Compilation Example

Write code

C code uses curly braces, semi-colons, and type names before variable names during declarations

Example:

##define three (1+2)

int printf(const char *format, ...);

int main() {
    // this is a comment
    double x;
    int y = three;
    /*
    this is also a comment
    */
    x = y>>1;
    printf("%g\n", x);
    return 0;
}

Preprocess

The C pre-processor removes comments, handles any lines that begin with #, and may change some other parts.

You can invoke the C pre-processor with the command cpp{.sh}. It will add a lot of lines beginning with # which are only to help subsequent error messages make sense and we can ignore.

Example:

int printf(const char *format, ...);

int main() {
    double x;
    int y = (1+2);
    x = y>>1;
    printf("%g\n", x);
    return 0;
}

The preprocessing can generate errors, such as for unmatched /* and */ or invalid # lines.

Lex

A lexer (also called a “tokenizer”) identifies the “tokens” in the file. For example, it knows that int is an “identifier”-type token, ( is a “left parenthesis”-type token, >> is a “binary operator”-type token, and so on.

Lexing disambiguates some things, such as deciding that >> is one shift token, not two greater-than tokens and that 1.2 is a single token but x.y is three tokens.

Lexing also removes most non-semantic of style like spacing.

Example: int printf ( const char * format , ... ) ; int main ( ) { double x ; int y = ( 1 + 2 ) ; x = y >> 1 ; printf ( "%g\n" , x ) ; return 0 ; }

Lexing can generate errors if you type some symbol that’s not part of C

Lexers are generally built as an extension of a finite automata, a topic you’ll learn about in CS 3120.
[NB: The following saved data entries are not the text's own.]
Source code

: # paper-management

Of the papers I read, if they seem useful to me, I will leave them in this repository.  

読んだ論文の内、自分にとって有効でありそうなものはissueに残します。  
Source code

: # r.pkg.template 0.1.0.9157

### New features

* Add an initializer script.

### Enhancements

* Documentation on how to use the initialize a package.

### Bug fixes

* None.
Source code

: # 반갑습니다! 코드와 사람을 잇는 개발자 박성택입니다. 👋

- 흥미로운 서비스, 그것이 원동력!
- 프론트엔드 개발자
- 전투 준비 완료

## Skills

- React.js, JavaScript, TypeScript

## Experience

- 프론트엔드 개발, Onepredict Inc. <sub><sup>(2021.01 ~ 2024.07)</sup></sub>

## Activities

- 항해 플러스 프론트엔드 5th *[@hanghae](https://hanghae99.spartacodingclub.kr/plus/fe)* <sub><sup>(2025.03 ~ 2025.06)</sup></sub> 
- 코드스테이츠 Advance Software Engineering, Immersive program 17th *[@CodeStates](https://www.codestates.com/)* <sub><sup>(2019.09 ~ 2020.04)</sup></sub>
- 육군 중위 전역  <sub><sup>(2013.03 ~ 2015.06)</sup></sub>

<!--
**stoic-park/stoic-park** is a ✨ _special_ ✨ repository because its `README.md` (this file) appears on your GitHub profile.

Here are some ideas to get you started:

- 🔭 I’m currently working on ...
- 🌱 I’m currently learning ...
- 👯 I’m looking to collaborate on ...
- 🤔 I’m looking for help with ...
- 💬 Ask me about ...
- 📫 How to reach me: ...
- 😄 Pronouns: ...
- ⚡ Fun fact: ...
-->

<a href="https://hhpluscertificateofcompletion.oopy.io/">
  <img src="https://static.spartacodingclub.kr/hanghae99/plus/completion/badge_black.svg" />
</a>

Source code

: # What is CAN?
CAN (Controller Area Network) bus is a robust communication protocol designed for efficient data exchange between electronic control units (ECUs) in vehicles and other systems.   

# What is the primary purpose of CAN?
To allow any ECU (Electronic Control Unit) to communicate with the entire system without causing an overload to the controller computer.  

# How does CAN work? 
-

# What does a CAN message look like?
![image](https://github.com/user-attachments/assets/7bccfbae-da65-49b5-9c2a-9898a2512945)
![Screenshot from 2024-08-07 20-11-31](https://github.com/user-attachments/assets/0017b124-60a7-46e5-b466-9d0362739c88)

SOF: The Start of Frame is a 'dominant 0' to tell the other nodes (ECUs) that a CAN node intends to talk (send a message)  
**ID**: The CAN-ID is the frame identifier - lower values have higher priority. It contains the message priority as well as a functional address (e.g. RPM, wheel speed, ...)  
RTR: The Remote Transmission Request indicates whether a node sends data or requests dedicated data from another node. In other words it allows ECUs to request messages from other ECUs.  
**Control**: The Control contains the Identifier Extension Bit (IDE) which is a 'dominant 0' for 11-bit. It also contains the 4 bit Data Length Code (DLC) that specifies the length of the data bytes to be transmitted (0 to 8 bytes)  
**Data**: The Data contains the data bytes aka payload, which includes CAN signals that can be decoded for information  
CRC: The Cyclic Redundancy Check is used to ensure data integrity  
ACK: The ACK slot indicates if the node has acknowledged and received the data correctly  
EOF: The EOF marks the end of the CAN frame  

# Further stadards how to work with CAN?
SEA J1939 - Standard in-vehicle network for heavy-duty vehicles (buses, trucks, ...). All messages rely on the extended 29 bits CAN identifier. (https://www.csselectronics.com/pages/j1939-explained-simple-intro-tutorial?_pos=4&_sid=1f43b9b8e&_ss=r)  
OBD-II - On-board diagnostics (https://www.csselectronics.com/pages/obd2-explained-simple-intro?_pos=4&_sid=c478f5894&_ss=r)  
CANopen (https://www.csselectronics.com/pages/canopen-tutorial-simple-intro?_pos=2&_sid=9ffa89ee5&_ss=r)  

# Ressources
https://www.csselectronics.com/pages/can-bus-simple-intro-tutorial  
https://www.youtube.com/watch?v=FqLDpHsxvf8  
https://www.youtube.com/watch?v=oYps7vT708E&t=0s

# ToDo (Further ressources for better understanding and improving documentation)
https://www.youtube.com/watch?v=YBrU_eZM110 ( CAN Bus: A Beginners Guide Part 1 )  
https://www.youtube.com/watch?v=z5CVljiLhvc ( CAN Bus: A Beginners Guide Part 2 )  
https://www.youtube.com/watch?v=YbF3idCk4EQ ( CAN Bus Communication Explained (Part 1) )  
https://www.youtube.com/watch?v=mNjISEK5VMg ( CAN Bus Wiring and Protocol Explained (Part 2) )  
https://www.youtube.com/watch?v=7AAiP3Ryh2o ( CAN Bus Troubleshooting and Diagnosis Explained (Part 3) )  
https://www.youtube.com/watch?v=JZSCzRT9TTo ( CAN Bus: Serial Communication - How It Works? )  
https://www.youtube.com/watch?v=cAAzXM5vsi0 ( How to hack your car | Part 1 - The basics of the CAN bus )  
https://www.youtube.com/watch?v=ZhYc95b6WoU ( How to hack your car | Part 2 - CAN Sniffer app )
Lex - An implementation perspective

The following documentation on lex is derived from this link. Please read the Lex and Yacc theory section of this document before proceeding. Additionally, this playlist has a tutorial on Lex and Yacc(1hr in total). The PDF and youtube playlist is what we used to design this homework. Reading through the examples will help you in understanding lex and yacc.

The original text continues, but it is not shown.